• [Exercise brief]
Count up the lines below that include the string "images" and report the number by itself.

• [Records provided]
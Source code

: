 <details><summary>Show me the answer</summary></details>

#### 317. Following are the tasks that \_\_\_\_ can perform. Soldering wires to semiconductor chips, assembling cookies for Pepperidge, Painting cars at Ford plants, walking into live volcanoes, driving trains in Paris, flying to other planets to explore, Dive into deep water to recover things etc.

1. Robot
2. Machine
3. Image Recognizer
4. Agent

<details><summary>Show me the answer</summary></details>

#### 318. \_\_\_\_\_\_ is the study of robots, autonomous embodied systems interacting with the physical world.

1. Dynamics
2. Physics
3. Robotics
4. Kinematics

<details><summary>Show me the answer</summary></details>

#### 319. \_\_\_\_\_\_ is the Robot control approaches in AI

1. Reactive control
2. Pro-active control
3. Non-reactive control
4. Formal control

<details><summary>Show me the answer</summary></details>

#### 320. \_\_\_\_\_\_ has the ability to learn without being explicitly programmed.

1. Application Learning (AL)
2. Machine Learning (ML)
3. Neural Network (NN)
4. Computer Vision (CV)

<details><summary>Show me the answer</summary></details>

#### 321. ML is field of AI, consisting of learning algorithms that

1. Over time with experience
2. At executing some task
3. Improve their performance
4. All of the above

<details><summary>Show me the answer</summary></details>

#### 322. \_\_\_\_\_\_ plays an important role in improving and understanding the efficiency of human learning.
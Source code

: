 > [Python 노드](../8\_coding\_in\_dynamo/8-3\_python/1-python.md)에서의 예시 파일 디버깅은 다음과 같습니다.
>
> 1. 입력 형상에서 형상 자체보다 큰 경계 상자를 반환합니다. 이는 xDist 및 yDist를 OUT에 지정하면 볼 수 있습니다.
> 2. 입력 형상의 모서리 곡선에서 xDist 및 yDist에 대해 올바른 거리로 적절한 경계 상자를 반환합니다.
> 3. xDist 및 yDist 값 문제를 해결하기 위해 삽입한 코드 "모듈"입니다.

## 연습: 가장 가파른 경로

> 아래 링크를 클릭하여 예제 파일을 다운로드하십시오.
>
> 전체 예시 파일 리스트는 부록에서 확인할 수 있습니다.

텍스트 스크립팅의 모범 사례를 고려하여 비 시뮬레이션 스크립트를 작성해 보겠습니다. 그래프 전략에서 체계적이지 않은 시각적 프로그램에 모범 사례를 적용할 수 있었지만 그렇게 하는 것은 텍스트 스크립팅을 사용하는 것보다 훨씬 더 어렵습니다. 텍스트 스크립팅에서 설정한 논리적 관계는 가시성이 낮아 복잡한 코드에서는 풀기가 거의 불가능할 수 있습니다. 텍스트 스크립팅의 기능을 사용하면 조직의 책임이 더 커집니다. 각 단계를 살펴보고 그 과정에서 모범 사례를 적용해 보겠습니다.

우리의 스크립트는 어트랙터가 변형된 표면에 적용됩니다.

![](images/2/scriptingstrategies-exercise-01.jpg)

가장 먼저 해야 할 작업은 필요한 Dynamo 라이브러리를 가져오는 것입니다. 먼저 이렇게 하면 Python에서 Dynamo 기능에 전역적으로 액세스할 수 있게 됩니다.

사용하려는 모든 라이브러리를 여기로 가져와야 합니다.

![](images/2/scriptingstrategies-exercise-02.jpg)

• [Exercise response]
2